#### [PROVIDED DATA]
============================================================
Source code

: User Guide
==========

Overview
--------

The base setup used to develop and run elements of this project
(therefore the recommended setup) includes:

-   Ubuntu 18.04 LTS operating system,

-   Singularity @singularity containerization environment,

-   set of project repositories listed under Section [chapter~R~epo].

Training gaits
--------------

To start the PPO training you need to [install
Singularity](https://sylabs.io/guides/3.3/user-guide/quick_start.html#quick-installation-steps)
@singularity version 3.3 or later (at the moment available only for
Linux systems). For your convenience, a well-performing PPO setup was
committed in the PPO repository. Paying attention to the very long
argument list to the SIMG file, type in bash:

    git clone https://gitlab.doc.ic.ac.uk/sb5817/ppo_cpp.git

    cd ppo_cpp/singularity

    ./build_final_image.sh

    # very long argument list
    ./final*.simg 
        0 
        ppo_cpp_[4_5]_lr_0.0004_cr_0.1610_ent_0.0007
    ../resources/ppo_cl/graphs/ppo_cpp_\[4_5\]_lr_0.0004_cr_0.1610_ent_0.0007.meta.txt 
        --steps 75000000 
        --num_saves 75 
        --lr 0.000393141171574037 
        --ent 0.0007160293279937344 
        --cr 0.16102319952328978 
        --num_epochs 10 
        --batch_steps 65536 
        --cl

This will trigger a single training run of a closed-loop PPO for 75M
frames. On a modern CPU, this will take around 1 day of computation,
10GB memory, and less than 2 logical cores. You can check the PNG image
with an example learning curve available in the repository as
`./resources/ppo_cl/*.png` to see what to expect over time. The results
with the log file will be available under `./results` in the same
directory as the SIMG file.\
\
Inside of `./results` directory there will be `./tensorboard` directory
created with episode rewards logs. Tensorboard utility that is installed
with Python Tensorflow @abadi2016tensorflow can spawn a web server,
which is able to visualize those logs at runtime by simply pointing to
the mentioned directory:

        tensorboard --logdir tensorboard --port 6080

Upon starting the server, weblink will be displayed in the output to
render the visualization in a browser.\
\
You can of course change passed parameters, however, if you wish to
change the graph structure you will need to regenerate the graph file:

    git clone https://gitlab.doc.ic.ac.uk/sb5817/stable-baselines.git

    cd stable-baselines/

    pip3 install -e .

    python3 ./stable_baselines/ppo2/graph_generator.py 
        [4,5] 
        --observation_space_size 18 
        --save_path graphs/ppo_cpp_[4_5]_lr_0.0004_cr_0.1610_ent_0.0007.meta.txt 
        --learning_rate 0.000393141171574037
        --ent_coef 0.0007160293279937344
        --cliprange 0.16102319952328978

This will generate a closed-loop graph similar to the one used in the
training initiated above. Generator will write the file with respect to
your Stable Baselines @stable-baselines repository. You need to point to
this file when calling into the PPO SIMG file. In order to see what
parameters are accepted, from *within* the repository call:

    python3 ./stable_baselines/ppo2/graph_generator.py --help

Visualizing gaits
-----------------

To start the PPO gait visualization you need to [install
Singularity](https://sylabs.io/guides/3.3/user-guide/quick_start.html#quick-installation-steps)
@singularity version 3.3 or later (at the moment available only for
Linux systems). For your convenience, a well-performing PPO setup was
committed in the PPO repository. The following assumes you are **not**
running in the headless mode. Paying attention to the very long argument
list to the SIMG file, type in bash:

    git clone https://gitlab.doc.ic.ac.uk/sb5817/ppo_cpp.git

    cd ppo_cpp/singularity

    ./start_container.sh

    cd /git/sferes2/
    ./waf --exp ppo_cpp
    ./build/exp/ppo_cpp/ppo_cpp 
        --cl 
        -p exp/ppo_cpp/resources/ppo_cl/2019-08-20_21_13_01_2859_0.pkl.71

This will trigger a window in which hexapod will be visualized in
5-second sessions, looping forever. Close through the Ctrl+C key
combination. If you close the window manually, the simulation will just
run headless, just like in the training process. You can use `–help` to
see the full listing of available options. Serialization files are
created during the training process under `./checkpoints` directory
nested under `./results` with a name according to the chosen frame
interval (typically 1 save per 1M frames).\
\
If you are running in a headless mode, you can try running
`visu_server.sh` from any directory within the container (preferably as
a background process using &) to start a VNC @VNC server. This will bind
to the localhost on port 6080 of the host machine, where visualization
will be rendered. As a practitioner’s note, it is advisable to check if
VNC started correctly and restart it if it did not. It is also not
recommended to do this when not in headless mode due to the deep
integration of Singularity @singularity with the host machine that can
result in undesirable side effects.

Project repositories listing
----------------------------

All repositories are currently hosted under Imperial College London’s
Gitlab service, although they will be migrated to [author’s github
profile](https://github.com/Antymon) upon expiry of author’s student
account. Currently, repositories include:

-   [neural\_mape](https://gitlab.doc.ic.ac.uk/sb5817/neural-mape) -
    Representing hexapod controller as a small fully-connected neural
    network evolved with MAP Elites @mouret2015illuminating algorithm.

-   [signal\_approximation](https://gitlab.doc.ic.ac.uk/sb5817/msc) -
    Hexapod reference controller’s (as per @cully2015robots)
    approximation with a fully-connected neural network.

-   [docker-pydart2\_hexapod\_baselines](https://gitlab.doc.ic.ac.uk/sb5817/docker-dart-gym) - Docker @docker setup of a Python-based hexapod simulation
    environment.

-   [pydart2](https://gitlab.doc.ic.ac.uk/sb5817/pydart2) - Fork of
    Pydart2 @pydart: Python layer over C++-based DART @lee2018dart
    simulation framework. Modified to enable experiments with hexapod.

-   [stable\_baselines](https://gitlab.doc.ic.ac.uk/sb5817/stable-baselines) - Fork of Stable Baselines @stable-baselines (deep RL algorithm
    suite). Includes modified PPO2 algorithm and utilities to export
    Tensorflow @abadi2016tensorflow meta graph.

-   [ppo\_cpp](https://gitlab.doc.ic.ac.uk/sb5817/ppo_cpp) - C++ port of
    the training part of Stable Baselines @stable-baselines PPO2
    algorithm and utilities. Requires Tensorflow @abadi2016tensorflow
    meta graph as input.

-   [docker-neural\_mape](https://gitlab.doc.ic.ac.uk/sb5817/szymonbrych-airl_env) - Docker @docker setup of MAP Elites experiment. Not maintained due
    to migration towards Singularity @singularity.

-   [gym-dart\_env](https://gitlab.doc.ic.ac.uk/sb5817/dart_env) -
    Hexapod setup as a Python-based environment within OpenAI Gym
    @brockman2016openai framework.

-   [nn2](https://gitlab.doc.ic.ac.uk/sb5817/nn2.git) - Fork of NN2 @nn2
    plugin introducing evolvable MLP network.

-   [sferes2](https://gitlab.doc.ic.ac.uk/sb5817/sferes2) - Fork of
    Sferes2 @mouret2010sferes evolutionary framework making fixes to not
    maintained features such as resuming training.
============================================================
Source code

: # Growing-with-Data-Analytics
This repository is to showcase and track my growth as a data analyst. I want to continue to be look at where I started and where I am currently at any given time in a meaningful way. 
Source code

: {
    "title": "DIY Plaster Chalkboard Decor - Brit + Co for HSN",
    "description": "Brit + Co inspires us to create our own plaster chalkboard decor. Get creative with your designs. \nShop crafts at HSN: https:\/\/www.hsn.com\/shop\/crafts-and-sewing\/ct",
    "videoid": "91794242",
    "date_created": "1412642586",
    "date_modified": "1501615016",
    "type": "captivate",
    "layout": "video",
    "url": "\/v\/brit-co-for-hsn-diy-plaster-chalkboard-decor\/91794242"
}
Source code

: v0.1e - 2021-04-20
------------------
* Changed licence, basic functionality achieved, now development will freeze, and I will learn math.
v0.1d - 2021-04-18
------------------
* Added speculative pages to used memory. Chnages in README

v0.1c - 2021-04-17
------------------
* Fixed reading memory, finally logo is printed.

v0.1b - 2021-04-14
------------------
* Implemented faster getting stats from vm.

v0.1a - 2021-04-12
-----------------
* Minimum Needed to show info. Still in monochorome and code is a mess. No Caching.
============================================================
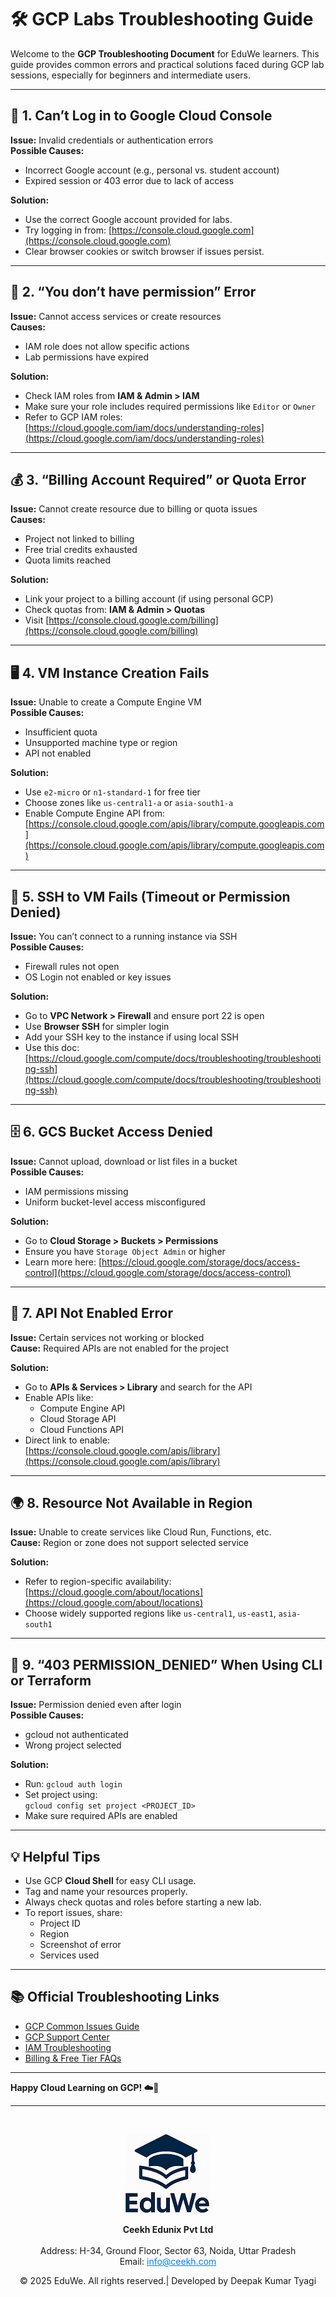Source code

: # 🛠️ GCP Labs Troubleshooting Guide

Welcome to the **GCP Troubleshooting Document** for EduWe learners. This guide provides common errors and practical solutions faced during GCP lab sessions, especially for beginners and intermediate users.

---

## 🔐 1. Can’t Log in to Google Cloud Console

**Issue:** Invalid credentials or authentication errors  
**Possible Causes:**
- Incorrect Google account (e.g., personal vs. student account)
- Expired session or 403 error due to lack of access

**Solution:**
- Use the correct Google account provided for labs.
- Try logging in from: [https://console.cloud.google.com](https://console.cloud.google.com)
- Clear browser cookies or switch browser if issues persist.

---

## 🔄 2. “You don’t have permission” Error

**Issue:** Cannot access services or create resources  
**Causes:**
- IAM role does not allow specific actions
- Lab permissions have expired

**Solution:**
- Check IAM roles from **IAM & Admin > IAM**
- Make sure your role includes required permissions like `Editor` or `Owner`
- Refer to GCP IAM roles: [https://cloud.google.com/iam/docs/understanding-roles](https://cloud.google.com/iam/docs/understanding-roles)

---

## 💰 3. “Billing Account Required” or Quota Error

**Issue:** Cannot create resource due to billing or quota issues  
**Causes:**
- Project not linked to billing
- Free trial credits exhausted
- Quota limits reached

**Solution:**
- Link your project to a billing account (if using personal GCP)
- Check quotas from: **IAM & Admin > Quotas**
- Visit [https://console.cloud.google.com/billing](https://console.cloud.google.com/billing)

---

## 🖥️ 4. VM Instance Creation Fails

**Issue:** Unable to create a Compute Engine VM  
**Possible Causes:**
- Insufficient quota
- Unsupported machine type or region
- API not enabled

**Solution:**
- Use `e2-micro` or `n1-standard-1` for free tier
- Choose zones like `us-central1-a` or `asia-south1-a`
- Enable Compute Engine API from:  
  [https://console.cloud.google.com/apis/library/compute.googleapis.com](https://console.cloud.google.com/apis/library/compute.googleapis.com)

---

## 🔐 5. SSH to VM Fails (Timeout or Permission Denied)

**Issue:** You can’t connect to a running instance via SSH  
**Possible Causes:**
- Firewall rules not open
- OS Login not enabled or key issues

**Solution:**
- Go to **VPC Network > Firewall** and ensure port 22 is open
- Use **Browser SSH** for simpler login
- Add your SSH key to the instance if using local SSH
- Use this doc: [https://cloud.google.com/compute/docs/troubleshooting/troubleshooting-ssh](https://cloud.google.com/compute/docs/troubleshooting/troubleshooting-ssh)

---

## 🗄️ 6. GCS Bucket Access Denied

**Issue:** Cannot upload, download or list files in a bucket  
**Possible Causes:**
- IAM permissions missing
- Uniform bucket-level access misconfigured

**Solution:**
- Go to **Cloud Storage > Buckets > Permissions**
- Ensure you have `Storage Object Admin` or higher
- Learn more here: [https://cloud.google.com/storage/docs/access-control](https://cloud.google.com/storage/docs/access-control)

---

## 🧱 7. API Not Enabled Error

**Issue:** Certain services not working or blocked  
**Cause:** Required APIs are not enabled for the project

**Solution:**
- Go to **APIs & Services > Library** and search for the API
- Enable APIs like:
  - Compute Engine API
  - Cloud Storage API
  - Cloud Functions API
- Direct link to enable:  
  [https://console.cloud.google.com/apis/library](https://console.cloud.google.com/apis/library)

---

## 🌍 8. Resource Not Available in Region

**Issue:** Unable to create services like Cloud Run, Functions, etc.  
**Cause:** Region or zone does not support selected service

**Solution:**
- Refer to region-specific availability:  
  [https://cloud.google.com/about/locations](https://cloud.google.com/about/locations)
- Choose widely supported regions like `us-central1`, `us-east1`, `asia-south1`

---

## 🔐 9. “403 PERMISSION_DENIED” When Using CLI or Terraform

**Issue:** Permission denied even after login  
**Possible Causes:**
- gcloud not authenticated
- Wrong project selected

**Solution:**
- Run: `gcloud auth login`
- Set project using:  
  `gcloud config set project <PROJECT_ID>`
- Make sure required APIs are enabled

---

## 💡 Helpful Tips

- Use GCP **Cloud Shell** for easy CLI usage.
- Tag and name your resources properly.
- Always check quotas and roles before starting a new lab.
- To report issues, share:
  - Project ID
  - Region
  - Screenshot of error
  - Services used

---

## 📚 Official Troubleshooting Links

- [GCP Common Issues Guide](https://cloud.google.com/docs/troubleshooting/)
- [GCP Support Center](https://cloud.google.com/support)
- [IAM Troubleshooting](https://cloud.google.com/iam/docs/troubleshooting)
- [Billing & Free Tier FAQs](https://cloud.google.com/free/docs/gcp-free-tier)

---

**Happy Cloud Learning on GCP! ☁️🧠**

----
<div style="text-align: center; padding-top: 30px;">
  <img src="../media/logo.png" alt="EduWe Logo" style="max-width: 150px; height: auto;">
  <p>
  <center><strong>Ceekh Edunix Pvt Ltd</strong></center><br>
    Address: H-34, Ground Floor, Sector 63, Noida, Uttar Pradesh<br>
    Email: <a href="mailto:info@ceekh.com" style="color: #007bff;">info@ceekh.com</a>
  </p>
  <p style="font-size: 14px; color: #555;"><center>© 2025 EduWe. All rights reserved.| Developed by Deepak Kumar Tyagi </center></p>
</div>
============================================================
#### [PROBLEM REQUIREMENTS]
Pull out all lines containing the word "environment" from the entries above.

#### [SOLUTION TO THE EXERCISE]
-   Singularity @singularity containerization environment,
    environment.
    Hexapod setup as a Python-based environment within OpenAI Gym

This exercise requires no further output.